1. the preparation method of the composite nanoparticle of poly-(3,4-dioxoethyl) thiophene nucleocapsid structure of Au/, it is characterized in that, described preparation method comprises the following steps:

A) by monomer 3,4-ethylenedioxythiophene joins in deionized water, ultrasonic disperse, and the concentration obtained containing monomer 3,4-ethylenedioxythiophene is 1 × 10 ^-2~ 1 × 10 ^-1the dispersion liquid of mol/L;

B) tensio-active agent being dissolved in temperature is in the deionized water of 35 ~ 80 DEG C, stirs and makes surfactant dissolves, then add aqueous oxidizing agent solution and obtain mixing solutions, and wherein, the concentration containing tensio-active agent in mixing solutions is 4 × 10 ^-3~ 1 × 10 ^-1mol/L, the concentration of oxygenant is 1 × 10 ^-3~ 1 × 10 ^-2mol/L;

C) dispersion liquid that step a) obtains is joined step b) in the mixing solutions that obtains, stir, constant temperature standing and reacting; Obtain the mixed solution of the composite nanoparticle containing poly-(3,4-dioxoethyl) the thiophene nucleocapsid structure of Au/; Centrifugation, obtains the composite nanoparticle of poly-(3,4-dioxoethyl) the thiophene nucleocapsid structure of Au/; Wherein, the particle diameter of the composite nanoparticle of poly-(3,4-dioxoethyl) the thiophene nucleocapsid structure of described Au/ is 150nm ~ 300nm, and shell is thick is 5 ~ 40nm;

Described tensio-active agent is Dodecyl trimethyl ammonium chloride, palmityl trimethyl ammonium chloride or cetyl trimethylammonium bromide;

Described aqueous oxidizing agent solution is aqueous solution of chloraurate.

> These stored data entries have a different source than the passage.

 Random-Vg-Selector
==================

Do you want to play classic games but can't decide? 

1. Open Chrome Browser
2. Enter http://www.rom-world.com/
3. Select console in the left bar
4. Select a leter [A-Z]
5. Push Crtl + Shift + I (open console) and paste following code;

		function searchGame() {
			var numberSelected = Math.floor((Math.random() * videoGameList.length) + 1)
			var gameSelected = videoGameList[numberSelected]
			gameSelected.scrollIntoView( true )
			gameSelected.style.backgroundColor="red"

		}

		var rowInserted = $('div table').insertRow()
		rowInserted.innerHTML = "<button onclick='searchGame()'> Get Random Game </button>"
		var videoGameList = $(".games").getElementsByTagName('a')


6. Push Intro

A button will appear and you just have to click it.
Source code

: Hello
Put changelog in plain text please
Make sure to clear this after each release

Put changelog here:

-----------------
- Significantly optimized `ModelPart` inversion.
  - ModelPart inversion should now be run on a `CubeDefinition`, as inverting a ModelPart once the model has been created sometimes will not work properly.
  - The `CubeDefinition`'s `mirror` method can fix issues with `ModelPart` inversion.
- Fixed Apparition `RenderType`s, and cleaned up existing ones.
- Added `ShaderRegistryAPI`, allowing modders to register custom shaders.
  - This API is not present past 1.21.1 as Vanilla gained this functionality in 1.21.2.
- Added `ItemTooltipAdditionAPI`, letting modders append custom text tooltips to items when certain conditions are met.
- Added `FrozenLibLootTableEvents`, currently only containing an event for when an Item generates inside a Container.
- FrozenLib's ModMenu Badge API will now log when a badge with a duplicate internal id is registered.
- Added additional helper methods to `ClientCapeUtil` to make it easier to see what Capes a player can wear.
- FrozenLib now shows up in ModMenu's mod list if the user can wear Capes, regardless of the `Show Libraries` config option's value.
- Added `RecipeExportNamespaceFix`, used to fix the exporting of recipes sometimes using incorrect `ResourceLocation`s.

2. preparation method according to claim 1, it is characterized in that: by the Au/ poly-(3 obtained after centrifugation, 4-dioxoethyl) composite nanoparticle of thiophene nucleocapsid structure, be first use absolute ethanol washing again after the mixed solvent washing of the water of 1:1 and ethanol by volume ratio, to wash away Au/ poly-(3,4-dioxoethyl) tensio-active agent of composite nanoparticle remained on surface of thiophene nucleocapsid structure and unreacted monomer, dry.

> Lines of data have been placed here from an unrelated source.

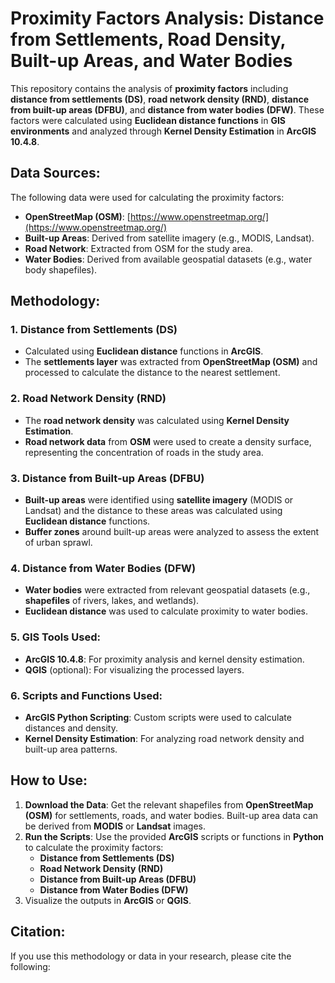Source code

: # Proximity Factors Analysis: Distance from Settlements, Road Density, Built-up Areas, and Water Bodies

This repository contains the analysis of **proximity factors** including **distance from settlements (DS)**, **road network density (RND)**, **distance from built-up areas (DFBU)**, and **distance from water bodies (DFW)**. These factors were calculated using **Euclidean distance functions** in **GIS environments** and analyzed through **Kernel Density Estimation** in **ArcGIS 10.4.8**.

## Data Sources:
The following data were used for calculating the proximity factors:
- **OpenStreetMap (OSM)**: [https://www.openstreetmap.org/](https://www.openstreetmap.org/)
- **Built-up Areas**: Derived from satellite imagery (e.g., MODIS, Landsat).
- **Road Network**: Extracted from OSM for the study area.
- **Water Bodies**: Derived from available geospatial datasets (e.g., water body shapefiles).

## Methodology:
### 1. **Distance from Settlements (DS)**
   - Calculated using **Euclidean distance** functions in **ArcGIS**.
   - The **settlements layer** was extracted from **OpenStreetMap (OSM)** and processed to calculate the distance to the nearest settlement.

### 2. **Road Network Density (RND)**
   - The **road network density** was calculated using **Kernel Density Estimation**.
   - **Road network data** from **OSM** were used to create a density surface, representing the concentration of roads in the study area.

### 3. **Distance from Built-up Areas (DFBU)**
   - **Built-up areas** were identified using **satellite imagery** (MODIS or Landsat) and the distance to these areas was calculated using **Euclidean distance** functions.
   - **Buffer zones** around built-up areas were analyzed to assess the extent of urban sprawl.

### 4. **Distance from Water Bodies (DFW)**
   - **Water bodies** were extracted from relevant geospatial datasets (e.g., **shapefiles** of rivers, lakes, and wetlands).
   - **Euclidean distance** was used to calculate proximity to water bodies.

### 5. **GIS Tools Used:**
   - **ArcGIS 10.4.8**: For proximity analysis and kernel density estimation.
   - **QGIS** (optional): For visualizing the processed layers.
   
### 6. **Scripts and Functions Used:**
   - **ArcGIS Python Scripting**: Custom scripts were used to calculate distances and density.
   - **Kernel Density Estimation**: For analyzing road network density and built-up area patterns.

## How to Use:
1. **Download the Data**: Get the relevant shapefiles from **OpenStreetMap (OSM)** for settlements, roads, and water bodies. Built-up area data can be derived from **MODIS** or **Landsat** images.
2. **Run the Scripts**: Use the provided **ArcGIS** scripts or functions in **Python** to calculate the proximity factors:
   - **Distance from Settlements (DS)**
   - **Road Network Density (RND)**
   - **Distance from Built-up Areas (DFBU)**
   - **Distance from Water Bodies (DFW)**
3. Visualize the outputs in **ArcGIS** or **QGIS**.

## Citation:
If you use this methodology or data in your research, please cite the following:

3. preparation method according to claim 1, is characterized in that: step c) described in the temperature of constant temperature standing and reacting be 35 ~ 80 DEG C.

4. preparation method according to claim 1, is characterized in that: the concentration of described aqueous oxidizing agent solution is 0.1mol/L.